Lifting her chin, she crossed her arms. “Like you said about being cleared of responsibility in that fire last year, I can’t claim total innocence. I put him in that situation. He might have kept secrets to protect our family’s reputation, but he did it mostly to shield me.”

“He’s a good brother.”

“Wish he could say that I’m a good sister, too.”

“He can. And, no matter what stories you’ve told me, I bet he always could.”

Rachel shrugged, not ready to believe what he’d said but desperately wanting to.

“There’s just one thing I don’t understand,” Mick said. “If he didn’t want you to ask questions, then why did he mention the Bilton Foundation at all?”

She shook her head over the question that had been bugging her since Friday.

But the answer was suddenly clear. “Because he knew I would look, no matter what he said. So he gave me something I could research on the internet. He probably figured that was safer than going out and asking the wrong people questions.”

“And you did that, right?”

Rachel ticked off facts on her fingers. “I found a corporate address in South Carolina. And on the ChariGuide database, I found the foundation’s annual Internal Revenue Service Form 990 for nonprofits and the board of directors list. No names I recognized on that.”

“Riley never expected you to track down the information that he found.”

“But I did. So, if I’m going to help him now, I need to know all of it.” She patted the bag. “Want me to drop you off at your truck?”

“It would definitely shorten the walk.”

When she glanced over, he grinned. “Maybe I parked a little farther than I said earlier.”

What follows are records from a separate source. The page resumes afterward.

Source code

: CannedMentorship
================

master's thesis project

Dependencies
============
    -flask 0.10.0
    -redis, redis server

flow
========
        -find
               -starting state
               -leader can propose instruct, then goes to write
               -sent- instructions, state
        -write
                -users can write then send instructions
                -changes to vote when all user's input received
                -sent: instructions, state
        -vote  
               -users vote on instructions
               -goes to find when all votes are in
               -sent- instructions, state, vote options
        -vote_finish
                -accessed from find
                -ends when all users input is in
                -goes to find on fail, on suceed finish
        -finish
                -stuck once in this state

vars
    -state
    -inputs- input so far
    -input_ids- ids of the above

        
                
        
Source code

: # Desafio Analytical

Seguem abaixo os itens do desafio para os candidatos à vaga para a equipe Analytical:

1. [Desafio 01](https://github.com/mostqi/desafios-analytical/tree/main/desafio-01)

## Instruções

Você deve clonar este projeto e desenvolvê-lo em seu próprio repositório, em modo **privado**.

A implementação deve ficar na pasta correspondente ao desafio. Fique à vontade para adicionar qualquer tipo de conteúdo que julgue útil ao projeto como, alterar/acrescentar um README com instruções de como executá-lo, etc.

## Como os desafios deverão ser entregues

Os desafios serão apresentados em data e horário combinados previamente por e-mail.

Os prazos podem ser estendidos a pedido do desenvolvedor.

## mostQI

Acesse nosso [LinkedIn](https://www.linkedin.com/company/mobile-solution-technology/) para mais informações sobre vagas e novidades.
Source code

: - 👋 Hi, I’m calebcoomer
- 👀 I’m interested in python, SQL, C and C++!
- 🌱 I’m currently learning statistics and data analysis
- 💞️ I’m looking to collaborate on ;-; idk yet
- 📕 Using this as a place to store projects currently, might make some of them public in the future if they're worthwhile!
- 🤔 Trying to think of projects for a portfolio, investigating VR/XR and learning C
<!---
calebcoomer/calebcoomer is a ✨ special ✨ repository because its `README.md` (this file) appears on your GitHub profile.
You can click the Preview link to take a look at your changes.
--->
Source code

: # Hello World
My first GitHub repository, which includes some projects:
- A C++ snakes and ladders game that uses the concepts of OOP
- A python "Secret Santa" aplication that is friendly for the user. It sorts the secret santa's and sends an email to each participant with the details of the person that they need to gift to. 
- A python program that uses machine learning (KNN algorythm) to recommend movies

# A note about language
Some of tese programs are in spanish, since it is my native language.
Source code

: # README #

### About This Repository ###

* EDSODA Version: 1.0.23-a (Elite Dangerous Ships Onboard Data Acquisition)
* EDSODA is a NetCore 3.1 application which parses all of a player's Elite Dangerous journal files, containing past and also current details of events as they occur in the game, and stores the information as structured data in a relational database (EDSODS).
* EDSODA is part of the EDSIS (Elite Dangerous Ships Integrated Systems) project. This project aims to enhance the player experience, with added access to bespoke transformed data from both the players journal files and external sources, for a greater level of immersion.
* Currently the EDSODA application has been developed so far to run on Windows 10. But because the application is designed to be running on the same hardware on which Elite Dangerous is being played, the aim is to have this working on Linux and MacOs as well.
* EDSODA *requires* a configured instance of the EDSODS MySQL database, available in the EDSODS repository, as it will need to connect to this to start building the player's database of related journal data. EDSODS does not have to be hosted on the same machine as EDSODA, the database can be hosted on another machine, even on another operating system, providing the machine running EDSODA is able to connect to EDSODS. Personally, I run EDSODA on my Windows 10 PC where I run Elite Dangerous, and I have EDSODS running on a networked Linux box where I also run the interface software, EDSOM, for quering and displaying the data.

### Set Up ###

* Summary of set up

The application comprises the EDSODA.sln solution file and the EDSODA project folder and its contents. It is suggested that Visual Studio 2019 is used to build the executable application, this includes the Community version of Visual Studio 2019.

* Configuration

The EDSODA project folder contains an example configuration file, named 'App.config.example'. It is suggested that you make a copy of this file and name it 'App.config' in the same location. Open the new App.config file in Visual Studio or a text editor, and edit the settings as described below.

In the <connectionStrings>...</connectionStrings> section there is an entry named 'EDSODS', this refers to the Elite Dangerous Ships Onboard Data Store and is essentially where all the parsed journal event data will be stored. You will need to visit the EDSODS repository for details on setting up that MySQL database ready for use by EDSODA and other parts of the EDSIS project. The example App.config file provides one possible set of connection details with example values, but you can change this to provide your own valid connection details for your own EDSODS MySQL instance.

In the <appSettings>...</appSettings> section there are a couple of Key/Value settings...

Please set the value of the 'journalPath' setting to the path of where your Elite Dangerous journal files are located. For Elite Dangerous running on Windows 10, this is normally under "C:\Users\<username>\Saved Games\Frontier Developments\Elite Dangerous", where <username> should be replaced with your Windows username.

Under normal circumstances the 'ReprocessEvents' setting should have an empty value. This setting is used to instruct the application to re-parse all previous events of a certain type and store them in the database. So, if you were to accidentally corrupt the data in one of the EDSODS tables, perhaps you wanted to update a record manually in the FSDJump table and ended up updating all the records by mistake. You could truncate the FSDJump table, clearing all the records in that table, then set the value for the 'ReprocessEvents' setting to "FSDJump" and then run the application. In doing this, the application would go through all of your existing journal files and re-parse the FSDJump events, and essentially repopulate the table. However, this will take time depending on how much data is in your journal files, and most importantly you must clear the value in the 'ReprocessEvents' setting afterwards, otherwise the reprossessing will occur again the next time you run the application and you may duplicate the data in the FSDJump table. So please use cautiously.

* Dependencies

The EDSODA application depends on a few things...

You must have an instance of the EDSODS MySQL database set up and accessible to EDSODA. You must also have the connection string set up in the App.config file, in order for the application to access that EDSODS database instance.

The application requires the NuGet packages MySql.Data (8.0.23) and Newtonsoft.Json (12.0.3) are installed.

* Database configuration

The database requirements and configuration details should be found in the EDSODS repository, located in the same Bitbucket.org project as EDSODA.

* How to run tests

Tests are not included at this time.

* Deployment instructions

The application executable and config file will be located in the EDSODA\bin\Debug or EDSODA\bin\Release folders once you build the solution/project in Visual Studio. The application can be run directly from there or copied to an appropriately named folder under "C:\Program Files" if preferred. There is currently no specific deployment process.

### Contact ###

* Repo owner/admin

Rachel rolled her eyes but then stepped to the controls for the propane heaters.

They moved about the room, closing boxes and stacking tubs the best they could.

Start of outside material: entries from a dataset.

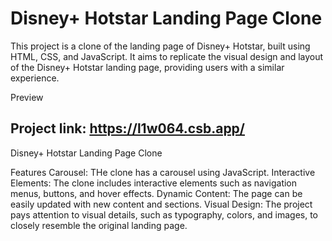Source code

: # Disney+ Hotstar Landing Page Clone
This project is a clone of the landing page of Disney+ Hotstar, built using HTML, CSS, and JavaScript. It aims to replicate the visual design and layout of the Disney+ Hotstar landing page, providing users with a similar experience.

Preview
## Project link: https://l1w064.csb.app/
Disney+ Hotstar Landing Page Clone

Features
Carousel: THe clone has a carousel using JavaScript.
Interactive Elements: The clone includes interactive elements such as navigation menus, buttons, and hover effects.
Dynamic Content: The page can be easily updated with new content and sections.
Visual Design: The project pays attention to visual details, such as typography, colors, and images, to closely resemble the original landing page.

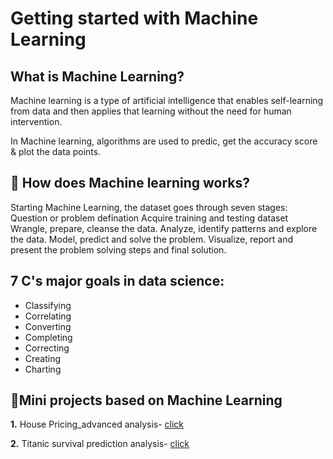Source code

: # Getting started with Machine Learning 
## What is Machine Learning?
Machine learning is a type of artificial intelligence that enables self-learning from data and then applies that learning without the need for human intervention.

In Machine learning, algorithms are used to predic, get the accuracy score & plot the data points.

## 🤖 How does Machine learning works?
Starting Machine Learning, the dataset goes through seven stages:
Question or problem defination
Acquire training and testing dataset
Wrangle, prepare, cleanse the data.
Analyze, identify patterns and explore the data.
Model, predict and solve the problem.
Visualize, report and present the problem solving steps and final solution.

## 7 C's major goals in data science: 
- Classifying
- Correlating
- Converting
- Completing
- Correcting
- Creating
- Charting

## 🤖Mini projects based on Machine Learning
**1.** House Pricing_advanced analysis- [click](https://github.com/Anjali-DA/Introduction-of-Machine-Learning/tree/main/House%20pricing_machine%20learning)

**2.** Titanic survival prediction analysis- [click](https://github.com/Anjali-DA/Introduction-of-Machine-Learning/blob/main/titanic_survival%20predictions/Readme.md)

Sure, it was a little awkward between them, but not as much as she would have expected.

It felt like they were on the same team.

One that just might be able to help Riley.

Maybe they could forget that they’d made love while working together to uncover the truth. Or at least pretend to.

She had no doubt that the situation was about to get darker once they studied all the information they’d found. But for just that moment, she let herself breathe and appreciate that she wasn’t alone.